◆ **DIRECTIONS FOR THIS TASK**: Exactly as they stand, give the records below again, with no images.

◆ **Pictures paired with source code**:
*** Block opens ***

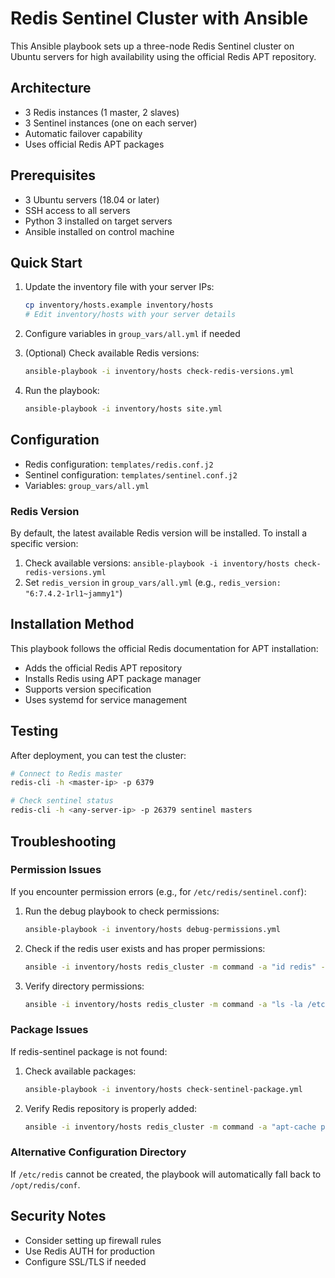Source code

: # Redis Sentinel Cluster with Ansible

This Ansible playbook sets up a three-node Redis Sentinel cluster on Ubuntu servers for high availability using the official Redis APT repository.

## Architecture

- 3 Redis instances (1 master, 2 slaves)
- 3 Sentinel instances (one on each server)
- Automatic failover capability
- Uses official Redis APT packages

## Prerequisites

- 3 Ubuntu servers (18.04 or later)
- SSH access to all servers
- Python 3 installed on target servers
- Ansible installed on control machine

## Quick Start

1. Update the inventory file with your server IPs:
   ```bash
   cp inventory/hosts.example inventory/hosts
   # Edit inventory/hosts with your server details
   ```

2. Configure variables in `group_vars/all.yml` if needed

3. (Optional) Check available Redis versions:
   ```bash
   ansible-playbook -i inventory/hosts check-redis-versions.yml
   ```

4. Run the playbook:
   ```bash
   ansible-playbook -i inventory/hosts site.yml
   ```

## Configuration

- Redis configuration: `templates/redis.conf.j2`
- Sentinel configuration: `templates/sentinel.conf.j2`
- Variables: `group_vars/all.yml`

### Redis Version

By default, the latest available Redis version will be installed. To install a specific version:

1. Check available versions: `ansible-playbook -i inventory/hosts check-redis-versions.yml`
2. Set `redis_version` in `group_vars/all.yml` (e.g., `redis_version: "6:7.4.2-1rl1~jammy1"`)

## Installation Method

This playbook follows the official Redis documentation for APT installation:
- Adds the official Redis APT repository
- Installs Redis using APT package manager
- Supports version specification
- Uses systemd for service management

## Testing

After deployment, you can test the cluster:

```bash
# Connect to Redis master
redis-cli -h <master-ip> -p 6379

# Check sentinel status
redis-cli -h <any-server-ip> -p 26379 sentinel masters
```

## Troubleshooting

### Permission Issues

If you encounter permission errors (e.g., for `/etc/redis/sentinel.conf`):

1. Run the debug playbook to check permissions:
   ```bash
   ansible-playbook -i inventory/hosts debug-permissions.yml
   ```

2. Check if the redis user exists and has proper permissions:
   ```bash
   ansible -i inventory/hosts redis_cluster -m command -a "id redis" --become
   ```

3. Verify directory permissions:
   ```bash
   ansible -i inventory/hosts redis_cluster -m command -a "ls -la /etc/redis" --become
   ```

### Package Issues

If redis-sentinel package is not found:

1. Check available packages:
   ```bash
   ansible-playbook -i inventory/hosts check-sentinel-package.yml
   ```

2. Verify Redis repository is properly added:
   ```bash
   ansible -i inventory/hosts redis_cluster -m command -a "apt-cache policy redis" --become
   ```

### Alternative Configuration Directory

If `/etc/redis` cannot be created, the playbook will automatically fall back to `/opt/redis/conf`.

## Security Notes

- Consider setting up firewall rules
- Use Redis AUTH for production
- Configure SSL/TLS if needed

*** Block closes ***

◆ **EXERCISE RESULT**:
Source code

: # Redis Sentinel Cluster with Ansible

This Ansible playbook sets up a three-node Redis Sentinel cluster on Ubuntu servers for high availability using the official Redis APT repository.

## Architecture

- 3 Redis instances (1 master, 2 slaves)
- 3 Sentinel instances (one on each server)
- Automatic failover capability
- Uses official Redis APT packages

## Prerequisites

- 3 Ubuntu servers (18.04 or later)
- SSH access to all servers
- Python 3 installed on target servers
- Ansible installed on control machine

## Quick Start

1. Update the inventory file with your server IPs:
   ```bash
   cp inventory/hosts.example inventory/hosts
   # Edit inventory/hosts with your server details
   ```

2. Configure variables in `group_vars/all.yml` if needed

3. (Optional) Check available Redis versions:
   ```bash
   ansible-playbook -i inventory/hosts check-redis-versions.yml
   ```

4. Run the playbook:
   ```bash
   ansible-playbook -i inventory/hosts site.yml
   ```

## Configuration

- Redis configuration: `templates/redis.conf.j2`
- Sentinel configuration: `templates/sentinel.conf.j2`
- Variables: `group_vars/all.yml`

### Redis Version

By default, the latest available Redis version will be installed. To install a specific version:

1. Check available versions: `ansible-playbook -i inventory/hosts check-redis-versions.yml`
2. Set `redis_version` in `group_vars/all.yml` (e.g., `redis_version: "6:7.4.2-1rl1~jammy1"`)

## Installation Method

This playbook follows the official Redis documentation for APT installation:
- Adds the official Redis APT repository
- Installs Redis using APT package manager
- Supports version specification
- Uses systemd for service management

## Testing

After deployment, you can test the cluster:

```bash
# Connect to Redis master
redis-cli -h <master-ip> -p 6379

# Check sentinel status
redis-cli -h <any-server-ip> -p 26379 sentinel masters
```

## Troubleshooting

### Permission Issues

If you encounter permission errors (e.g., for `/etc/redis/sentinel.conf`):

1. Run the debug playbook to check permissions:
   ```bash
   ansible-playbook -i inventory/hosts debug-permissions.yml
   ```

2. Check if the redis user exists and has proper permissions:
   ```bash
   ansible -i inventory/hosts redis_cluster -m command -a "id redis" --become
   ```

3. Verify directory permissions:
   ```bash
   ansible -i inventory/hosts redis_cluster -m command -a "ls -la /etc/redis" --become
   ```

### Package Issues

If redis-sentinel package is not found:

1. Check available packages:
   ```bash
   ansible-playbook -i inventory/hosts check-sentinel-package.yml
   ```

2. Verify Redis repository is properly added:
   ```bash
   ansible -i inventory/hosts redis_cluster -m command -a "apt-cache policy redis" --become
   ```

### Alternative Configuration Directory

If `/etc/redis` cannot be created, the playbook will automatically fall back to `/opt/redis/conf`.

## Security Notes

- Consider setting up firewall rules
- Use Redis AUTH for production
- Configure SSL/TLS if needed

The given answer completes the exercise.